### Assignment
For the material that follows, return exactly the lines from the one with "Special thanks to" through the one with "- A lot of powerful", both ends included.

── Source data ──

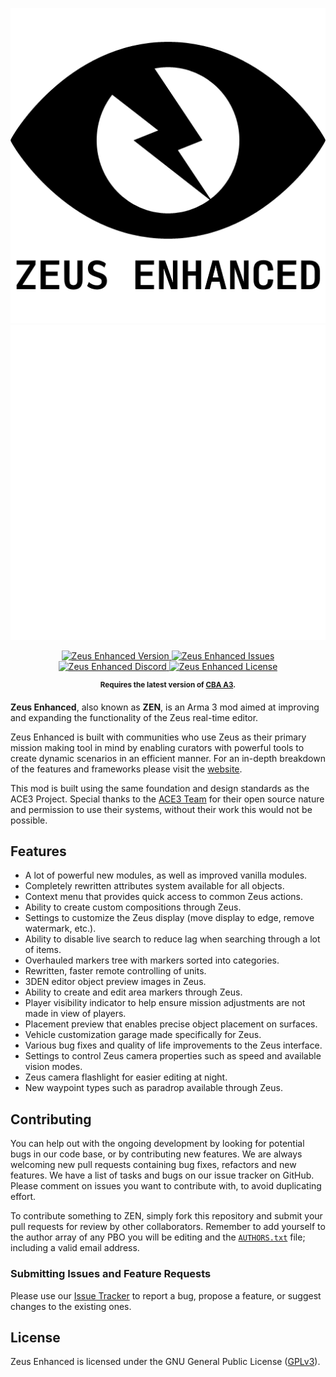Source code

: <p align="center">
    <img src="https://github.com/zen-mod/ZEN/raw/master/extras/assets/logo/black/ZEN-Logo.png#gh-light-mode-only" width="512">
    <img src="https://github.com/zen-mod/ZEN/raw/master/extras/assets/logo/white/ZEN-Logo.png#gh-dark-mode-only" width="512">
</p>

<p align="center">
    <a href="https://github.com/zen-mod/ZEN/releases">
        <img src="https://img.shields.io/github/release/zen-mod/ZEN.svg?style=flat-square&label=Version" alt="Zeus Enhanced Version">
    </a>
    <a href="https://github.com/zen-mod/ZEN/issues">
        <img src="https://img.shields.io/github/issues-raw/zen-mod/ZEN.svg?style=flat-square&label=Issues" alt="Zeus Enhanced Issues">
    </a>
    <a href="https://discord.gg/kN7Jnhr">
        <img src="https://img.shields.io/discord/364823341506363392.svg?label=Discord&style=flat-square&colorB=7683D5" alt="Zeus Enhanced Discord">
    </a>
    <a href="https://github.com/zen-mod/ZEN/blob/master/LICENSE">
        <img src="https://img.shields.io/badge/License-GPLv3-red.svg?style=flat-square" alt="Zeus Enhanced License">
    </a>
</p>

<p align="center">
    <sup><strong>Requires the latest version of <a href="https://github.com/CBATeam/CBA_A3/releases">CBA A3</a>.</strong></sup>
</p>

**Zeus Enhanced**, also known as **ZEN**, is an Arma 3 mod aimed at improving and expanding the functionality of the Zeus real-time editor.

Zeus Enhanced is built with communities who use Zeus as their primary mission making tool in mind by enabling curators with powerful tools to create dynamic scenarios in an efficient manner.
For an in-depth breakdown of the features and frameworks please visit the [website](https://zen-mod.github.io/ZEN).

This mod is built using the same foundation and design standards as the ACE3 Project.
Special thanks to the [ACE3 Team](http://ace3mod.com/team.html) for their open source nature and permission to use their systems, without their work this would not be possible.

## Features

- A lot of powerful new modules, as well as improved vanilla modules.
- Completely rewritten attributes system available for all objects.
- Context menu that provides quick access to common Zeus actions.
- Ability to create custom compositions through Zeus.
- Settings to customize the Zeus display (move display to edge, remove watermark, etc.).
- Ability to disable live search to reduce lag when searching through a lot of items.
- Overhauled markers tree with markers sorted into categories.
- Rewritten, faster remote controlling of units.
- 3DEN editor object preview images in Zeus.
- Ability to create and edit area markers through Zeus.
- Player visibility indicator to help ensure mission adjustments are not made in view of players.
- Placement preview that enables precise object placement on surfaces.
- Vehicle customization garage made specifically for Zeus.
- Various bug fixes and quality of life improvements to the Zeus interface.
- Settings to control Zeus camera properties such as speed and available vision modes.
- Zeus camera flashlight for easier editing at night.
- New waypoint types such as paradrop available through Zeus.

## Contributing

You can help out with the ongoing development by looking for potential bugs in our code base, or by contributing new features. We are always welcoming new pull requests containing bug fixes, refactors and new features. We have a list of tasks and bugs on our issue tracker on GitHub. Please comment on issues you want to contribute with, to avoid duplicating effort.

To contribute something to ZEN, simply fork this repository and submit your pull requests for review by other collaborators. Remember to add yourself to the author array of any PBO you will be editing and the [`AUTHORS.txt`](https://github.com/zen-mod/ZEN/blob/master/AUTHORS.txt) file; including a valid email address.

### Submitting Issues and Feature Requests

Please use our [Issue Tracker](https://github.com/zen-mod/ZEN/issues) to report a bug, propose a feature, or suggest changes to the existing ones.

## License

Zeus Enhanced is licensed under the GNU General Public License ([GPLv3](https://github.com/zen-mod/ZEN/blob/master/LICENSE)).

───
── Source data ──

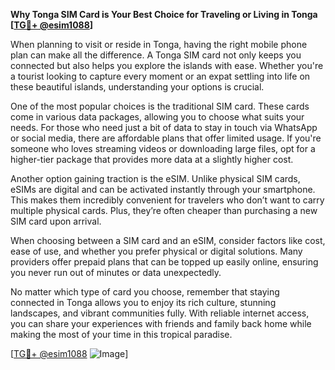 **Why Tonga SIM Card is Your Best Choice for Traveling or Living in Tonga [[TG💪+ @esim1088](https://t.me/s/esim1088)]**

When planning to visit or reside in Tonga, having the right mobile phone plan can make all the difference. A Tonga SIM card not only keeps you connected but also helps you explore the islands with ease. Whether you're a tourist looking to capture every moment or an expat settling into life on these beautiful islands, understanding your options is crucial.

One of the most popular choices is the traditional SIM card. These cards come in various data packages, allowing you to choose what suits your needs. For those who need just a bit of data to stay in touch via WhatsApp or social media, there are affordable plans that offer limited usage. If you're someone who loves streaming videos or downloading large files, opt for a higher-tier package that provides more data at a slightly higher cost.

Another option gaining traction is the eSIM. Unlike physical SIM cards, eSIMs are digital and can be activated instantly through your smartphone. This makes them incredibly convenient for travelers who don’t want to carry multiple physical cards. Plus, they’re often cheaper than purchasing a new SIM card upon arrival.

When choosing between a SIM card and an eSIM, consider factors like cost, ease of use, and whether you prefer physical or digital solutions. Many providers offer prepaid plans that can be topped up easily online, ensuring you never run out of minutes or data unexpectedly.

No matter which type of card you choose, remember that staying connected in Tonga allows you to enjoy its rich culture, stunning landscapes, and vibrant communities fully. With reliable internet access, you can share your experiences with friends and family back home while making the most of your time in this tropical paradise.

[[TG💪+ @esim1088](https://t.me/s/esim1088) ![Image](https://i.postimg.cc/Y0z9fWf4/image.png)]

───

### Expected answer
Special thanks to the [ACE3 Team](http://ace3mod.com/team.html) for their open source nature and permission to use their systems, without their work this would not be possible.

## Features

- A lot of powerful new modules, as well as improved vanilla modules.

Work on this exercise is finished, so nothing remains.